[Saved data entries]
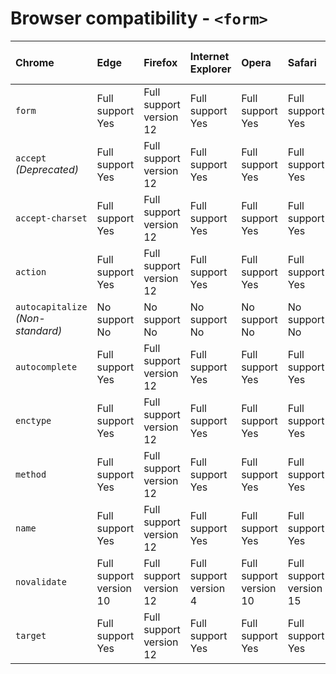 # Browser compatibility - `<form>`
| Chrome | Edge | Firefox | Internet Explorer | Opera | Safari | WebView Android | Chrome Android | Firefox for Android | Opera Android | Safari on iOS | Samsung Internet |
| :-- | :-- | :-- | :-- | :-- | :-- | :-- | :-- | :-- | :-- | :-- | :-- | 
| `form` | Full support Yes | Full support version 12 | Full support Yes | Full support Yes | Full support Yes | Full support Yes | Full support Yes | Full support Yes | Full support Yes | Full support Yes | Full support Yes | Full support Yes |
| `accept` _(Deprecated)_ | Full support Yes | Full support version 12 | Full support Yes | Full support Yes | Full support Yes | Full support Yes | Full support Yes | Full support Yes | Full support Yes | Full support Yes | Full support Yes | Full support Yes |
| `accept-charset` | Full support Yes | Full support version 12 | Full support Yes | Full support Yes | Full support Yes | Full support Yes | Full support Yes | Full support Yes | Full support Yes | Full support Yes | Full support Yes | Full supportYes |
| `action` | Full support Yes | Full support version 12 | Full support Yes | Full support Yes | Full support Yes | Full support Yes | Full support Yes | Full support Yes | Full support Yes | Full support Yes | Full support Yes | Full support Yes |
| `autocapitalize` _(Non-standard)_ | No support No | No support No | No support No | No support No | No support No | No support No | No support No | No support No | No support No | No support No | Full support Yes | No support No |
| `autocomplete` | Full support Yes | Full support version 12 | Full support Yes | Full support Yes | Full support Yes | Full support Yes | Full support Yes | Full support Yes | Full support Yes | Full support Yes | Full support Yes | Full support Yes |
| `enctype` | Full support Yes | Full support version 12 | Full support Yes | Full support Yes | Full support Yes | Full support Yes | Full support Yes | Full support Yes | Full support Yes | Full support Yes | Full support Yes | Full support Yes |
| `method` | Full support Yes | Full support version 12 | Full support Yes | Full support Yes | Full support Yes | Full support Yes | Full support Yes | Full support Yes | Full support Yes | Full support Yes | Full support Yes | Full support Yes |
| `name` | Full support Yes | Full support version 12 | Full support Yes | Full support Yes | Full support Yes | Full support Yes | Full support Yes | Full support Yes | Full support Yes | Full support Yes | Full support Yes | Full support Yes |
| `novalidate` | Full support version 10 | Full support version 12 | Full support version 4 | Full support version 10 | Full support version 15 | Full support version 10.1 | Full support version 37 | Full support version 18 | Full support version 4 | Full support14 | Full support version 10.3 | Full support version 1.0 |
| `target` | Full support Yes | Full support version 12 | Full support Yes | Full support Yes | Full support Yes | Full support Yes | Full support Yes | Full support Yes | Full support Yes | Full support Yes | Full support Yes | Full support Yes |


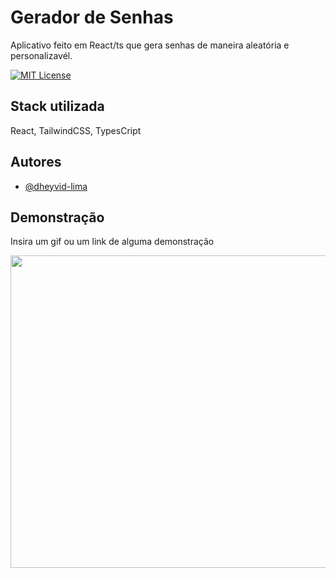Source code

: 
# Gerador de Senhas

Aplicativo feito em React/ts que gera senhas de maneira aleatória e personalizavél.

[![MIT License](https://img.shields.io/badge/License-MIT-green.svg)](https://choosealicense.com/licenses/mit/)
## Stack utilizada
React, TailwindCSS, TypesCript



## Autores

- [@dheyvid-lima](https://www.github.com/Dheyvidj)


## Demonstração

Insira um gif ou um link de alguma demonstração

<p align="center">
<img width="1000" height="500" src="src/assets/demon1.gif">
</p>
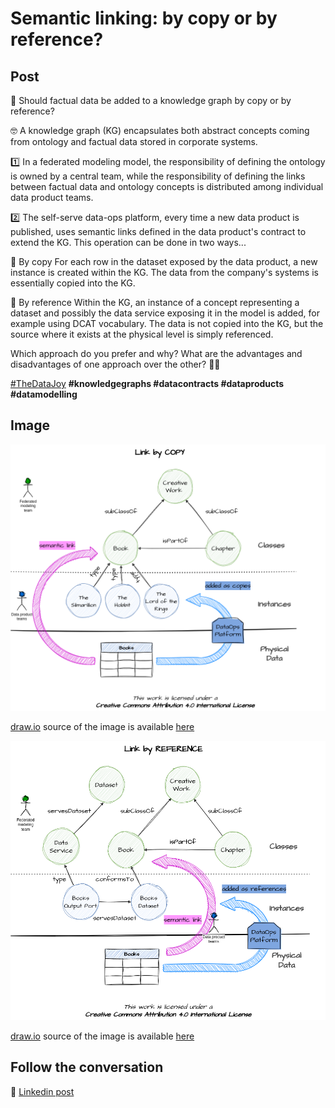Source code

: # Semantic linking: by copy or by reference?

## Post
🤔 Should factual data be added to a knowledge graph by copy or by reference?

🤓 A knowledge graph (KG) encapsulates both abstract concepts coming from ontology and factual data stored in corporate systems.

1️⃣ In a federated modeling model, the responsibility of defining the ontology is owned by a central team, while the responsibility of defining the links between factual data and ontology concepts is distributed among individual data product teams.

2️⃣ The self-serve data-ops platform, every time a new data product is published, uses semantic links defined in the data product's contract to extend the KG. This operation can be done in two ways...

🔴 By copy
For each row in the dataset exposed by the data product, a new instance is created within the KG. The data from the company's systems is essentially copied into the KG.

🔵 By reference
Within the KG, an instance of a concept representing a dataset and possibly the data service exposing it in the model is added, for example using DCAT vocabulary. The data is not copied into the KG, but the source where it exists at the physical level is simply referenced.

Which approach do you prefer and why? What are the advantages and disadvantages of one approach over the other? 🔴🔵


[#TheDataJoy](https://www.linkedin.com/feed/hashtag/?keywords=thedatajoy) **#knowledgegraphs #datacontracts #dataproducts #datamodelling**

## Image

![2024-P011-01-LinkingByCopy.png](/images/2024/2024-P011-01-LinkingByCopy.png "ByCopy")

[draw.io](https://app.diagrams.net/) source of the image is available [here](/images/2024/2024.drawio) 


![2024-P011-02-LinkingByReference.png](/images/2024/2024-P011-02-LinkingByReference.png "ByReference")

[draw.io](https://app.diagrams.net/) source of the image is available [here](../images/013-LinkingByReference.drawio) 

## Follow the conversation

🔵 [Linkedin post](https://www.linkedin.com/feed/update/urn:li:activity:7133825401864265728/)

---

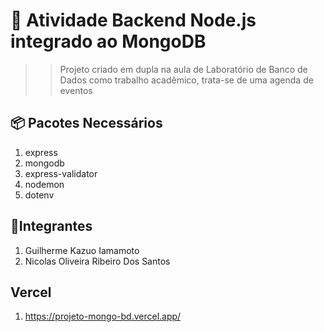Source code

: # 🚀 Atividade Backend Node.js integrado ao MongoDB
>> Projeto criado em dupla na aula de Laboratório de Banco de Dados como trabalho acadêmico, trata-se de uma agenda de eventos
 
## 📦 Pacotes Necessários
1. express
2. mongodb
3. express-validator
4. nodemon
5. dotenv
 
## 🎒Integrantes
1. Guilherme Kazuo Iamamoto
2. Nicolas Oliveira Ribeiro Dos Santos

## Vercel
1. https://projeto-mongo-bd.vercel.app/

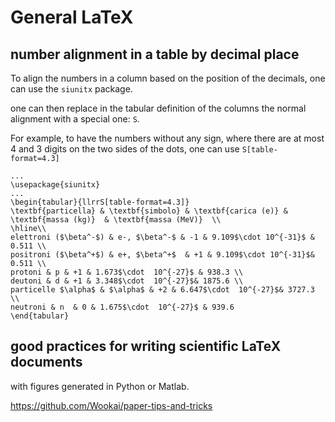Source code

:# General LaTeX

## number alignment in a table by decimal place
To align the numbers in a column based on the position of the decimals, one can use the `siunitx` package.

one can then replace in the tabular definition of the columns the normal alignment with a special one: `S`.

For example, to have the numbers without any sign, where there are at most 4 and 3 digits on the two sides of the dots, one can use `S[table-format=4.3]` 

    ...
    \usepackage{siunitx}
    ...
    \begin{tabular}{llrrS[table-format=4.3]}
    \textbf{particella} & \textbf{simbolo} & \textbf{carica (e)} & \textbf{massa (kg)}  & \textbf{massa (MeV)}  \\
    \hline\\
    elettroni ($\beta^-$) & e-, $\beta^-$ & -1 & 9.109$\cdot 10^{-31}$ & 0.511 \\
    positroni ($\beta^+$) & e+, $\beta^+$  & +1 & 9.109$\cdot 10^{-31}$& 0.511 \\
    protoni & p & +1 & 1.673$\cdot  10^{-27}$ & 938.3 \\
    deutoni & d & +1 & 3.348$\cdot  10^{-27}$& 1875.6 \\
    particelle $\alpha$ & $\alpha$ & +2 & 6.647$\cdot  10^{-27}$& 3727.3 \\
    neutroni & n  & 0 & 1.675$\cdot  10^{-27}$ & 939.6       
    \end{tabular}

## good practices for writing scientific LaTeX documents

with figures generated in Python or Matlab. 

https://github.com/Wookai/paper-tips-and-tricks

* * *

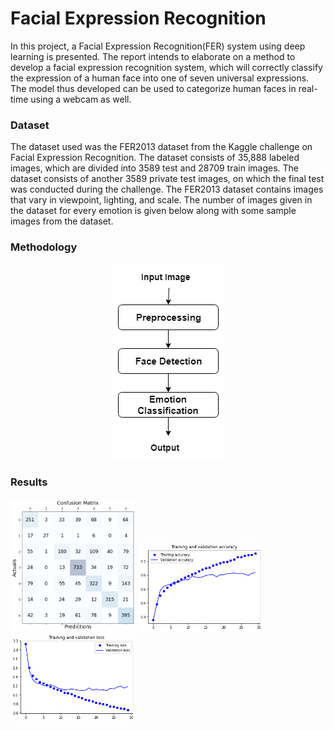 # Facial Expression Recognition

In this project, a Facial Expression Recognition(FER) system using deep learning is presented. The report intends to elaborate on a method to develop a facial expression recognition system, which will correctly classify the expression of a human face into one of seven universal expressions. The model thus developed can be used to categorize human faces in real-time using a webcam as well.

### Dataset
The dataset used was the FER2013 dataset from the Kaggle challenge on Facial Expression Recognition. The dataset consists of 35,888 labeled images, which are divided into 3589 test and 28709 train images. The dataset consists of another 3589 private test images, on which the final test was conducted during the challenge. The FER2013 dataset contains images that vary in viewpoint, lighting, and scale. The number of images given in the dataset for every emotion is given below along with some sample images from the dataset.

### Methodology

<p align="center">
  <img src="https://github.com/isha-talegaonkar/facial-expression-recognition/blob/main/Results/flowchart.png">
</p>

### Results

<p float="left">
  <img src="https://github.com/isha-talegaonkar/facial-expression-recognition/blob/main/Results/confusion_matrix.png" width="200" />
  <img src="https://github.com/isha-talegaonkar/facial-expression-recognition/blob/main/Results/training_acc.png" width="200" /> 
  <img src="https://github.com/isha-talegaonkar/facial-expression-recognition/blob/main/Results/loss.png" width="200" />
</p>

### EXERCISE AIM
Take every line above where "linkedin" appears and copy it.

### ANSWER BOX
[#TheDataJoy](https://www.linkedin.com/feed/hashtag/?keywords=thedatajoy) **#knowledgegraphs #datacontracts #dataproducts #datamodelling**
🔵 [Linkedin post](https://www.linkedin.com/feed/update/urn:li:activity:7133825401864265728/)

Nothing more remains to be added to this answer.